(Plain-text document sources)
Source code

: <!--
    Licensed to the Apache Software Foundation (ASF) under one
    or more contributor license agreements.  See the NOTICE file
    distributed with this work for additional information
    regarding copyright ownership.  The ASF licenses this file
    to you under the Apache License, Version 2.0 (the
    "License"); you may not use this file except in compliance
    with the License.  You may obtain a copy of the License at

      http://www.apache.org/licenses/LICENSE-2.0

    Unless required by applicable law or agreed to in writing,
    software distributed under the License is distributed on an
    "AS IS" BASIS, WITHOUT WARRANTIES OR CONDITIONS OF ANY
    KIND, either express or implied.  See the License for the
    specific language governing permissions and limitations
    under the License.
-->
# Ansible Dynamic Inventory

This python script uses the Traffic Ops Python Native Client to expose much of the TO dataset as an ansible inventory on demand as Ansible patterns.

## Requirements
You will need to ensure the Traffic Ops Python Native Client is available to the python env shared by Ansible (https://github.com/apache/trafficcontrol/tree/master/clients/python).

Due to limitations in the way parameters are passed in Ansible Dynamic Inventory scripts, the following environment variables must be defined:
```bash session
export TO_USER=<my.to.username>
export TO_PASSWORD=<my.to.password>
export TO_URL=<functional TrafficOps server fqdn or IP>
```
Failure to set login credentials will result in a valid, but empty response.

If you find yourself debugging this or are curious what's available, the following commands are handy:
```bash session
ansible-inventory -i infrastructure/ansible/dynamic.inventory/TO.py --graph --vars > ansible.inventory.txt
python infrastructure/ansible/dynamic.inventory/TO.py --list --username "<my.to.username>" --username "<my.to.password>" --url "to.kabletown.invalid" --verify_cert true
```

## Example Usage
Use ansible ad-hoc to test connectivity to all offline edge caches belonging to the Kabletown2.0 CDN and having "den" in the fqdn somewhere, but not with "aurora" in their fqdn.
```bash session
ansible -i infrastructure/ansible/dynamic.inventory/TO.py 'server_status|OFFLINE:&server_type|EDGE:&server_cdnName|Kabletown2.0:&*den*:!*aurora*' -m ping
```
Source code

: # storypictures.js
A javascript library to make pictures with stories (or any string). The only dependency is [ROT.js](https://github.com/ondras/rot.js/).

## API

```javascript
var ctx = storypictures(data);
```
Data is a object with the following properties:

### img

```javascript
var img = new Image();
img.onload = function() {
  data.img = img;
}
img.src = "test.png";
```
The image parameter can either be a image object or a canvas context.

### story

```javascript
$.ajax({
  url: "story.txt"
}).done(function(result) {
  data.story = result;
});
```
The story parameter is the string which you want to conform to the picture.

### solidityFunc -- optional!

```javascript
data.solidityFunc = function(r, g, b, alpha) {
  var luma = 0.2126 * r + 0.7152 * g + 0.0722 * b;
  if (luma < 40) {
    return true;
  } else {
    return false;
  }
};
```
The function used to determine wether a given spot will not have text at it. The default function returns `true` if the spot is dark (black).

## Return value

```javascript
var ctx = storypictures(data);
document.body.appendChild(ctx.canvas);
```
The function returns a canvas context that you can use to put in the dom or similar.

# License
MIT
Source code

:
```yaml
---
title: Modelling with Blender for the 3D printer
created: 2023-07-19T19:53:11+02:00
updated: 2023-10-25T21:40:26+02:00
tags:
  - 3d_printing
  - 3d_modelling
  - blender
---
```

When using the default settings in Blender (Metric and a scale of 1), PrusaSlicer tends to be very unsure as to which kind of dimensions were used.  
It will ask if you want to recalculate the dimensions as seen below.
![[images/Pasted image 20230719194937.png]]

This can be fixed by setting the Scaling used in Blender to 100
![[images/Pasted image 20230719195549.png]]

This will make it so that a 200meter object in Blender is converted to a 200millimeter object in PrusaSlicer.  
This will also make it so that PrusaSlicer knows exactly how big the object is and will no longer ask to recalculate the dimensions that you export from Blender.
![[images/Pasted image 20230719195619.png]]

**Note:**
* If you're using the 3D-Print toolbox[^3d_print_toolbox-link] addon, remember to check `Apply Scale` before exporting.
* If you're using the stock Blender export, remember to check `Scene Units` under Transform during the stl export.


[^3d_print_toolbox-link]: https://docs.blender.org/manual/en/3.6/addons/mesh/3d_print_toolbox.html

Instructions for the task: For this exercise, copy every line of the data that holds "under".

Response box:
    Licensed to the Apache Software Foundation (ASF) under one
    to you under the Apache License, Version 2.0 (the
    software distributed under the License is distributed on an
    under the License.
* If you're using the stock Blender export, remember to check `Scene Units` under Transform during the stl export.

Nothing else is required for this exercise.